Waffle House No. 1321 at 1512 N. John Young Parkway in Kissimmee was cited for 5 high-severity violations, including improper handwashing technique, inadequate shell stock identification records, parasite destruction procedures not followed, toxic chemicals improperly stored or labeled, and no allergen awareness demonstrated. Intermediate violations included inadequate cooling and cold-holding equipment.
What These Violations Mean
The most common high-severity violation across this week's 12 facilities was improper hand and arm washing technique, cited at nine locations. This is distinct from simply not washing hands. It means employees attempted to wash but did so incorrectly, leaving pathogens on their hands before touching food. Studies show that technique failures can leave more than 90 percent of bacteria on skin after a wash attempt.
Three facilities, Joyful Tasty Palace, Avanti Palms Resort, and Cow Restaurant, were cited for receiving food from unapproved or unknown sources. For tourists, this is the violation with the least visibility and the highest consequence. There is no government inspection record for food that enters a kitchen from an unlicensed supplier. If someone gets sick, there is no chain of custody to trace.
The shell stock identification failure at A&T Buffalo Wings, Avanti Palms Resort, Grazie, Wendy's No. 2708, and Waffle House No. 1321 carries a specific traceability risk. Shellfish are among the most common vehicles for norovirus and Vibrio, and harvest tags are the only mechanism to link a sick customer to a specific source. Without them, an outbreak investigation starts without a map.

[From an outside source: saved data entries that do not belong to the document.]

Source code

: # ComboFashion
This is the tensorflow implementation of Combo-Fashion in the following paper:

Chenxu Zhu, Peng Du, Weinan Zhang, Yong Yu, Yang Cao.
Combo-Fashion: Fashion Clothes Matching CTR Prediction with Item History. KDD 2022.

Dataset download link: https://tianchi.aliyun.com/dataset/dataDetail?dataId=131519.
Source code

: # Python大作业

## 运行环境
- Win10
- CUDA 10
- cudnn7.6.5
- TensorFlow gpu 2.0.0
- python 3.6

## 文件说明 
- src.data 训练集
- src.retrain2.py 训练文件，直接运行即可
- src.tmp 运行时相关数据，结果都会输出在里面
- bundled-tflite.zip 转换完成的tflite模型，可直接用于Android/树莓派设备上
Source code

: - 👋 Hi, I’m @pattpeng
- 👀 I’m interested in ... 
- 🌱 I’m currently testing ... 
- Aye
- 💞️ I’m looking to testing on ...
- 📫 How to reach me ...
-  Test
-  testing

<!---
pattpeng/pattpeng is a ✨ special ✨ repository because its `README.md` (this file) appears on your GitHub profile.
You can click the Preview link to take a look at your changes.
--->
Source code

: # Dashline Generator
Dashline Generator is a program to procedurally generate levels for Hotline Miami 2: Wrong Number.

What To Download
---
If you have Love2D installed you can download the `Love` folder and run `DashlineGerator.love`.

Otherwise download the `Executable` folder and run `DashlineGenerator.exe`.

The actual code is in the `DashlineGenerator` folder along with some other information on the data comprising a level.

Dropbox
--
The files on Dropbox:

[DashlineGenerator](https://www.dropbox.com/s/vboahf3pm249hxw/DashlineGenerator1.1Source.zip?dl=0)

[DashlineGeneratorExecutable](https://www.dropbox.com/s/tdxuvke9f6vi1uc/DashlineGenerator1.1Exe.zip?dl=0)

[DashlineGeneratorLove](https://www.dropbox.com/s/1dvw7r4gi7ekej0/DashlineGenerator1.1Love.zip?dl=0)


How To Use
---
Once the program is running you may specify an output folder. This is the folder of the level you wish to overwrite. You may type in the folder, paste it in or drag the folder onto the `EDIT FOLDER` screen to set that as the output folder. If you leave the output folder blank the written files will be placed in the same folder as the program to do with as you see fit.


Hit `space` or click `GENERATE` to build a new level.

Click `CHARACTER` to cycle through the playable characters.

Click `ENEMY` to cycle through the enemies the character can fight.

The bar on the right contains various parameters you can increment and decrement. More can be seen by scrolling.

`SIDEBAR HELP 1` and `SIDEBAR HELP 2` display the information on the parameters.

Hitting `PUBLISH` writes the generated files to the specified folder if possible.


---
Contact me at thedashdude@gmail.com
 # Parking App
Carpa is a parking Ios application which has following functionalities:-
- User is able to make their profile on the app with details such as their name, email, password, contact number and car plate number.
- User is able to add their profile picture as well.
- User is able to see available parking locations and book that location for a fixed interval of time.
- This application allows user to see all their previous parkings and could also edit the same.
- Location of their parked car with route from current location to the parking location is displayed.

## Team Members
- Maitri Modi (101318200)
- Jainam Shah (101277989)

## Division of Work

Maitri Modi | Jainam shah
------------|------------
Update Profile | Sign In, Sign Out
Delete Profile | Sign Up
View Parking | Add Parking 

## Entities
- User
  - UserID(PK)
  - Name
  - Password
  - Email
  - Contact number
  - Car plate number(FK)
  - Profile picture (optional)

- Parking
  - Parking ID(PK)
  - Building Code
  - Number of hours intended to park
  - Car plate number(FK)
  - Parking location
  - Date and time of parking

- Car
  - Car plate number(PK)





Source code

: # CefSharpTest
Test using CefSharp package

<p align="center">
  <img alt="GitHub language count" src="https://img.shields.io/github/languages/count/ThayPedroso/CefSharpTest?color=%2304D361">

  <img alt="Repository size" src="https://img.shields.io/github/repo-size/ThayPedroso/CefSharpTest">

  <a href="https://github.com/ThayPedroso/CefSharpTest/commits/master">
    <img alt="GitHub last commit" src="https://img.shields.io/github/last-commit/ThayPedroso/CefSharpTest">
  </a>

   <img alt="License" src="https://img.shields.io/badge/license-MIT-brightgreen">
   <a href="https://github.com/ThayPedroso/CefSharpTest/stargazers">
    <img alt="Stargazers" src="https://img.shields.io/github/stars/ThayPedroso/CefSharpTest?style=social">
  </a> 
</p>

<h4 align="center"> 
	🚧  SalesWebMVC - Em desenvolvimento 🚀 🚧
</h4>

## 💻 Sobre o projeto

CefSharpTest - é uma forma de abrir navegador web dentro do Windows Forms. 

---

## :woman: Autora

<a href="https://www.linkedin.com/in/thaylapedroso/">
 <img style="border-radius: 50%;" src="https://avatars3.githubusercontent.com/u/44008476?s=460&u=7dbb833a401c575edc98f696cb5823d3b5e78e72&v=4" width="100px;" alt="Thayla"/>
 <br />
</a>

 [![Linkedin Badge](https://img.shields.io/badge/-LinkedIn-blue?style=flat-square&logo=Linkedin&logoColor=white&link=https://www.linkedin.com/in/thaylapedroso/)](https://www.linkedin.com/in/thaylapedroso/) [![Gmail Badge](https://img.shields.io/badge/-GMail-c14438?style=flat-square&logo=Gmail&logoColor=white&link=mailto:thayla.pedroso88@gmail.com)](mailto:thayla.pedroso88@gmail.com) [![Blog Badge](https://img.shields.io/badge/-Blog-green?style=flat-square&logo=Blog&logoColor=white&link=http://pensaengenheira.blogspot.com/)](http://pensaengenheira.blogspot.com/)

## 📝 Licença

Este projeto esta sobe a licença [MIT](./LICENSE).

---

Main Event Orlando and Thai Island Orlando were both cited for violations involving toxic chemicals or substances, alongside food-handling failures. The chemical violations are acute risks, not theoretical ones. Cleaning solutions stored near food or in unlabeled containers have caused poisoning events when transferred into drink containers or sprayed near open food.
The Longer Record
The data does not include prior inspection counts for these specific facilities, so it is not possible from this week's records alone to say whether these findings represent a pattern of repeat violations or a one-time failure. What the record does show is the breadth of the problem across the tourist corridor during one of the highest-traffic weeks of the year.
What is notable is the geography. Avanti Palms Resort on International Drive and Main Event Orlando on the same street are not neighborhood restaurants. They are tourist-facing operations that during the July Fourth week would have served visitors from across the country and abroad, guests with no prior knowledge of these facilities and no way to check their inspection history before ordering.
Wendy's No. 2708 on East Colonial Drive is part of a national chain with standardized training protocols, which makes the parasite destruction and shell stock identification citations harder to explain as oversight. Those violations require active failures in documentation and food-handling procedure, not just a missed cleaning step.
Waffle House No. 1321 in Kissimmee drew inadequate cooling and cold-holding equipment as an intermediate violation, meaning the physical infrastructure of that kitchen was not capable of keeping food at required temperatures when inspectors arrived.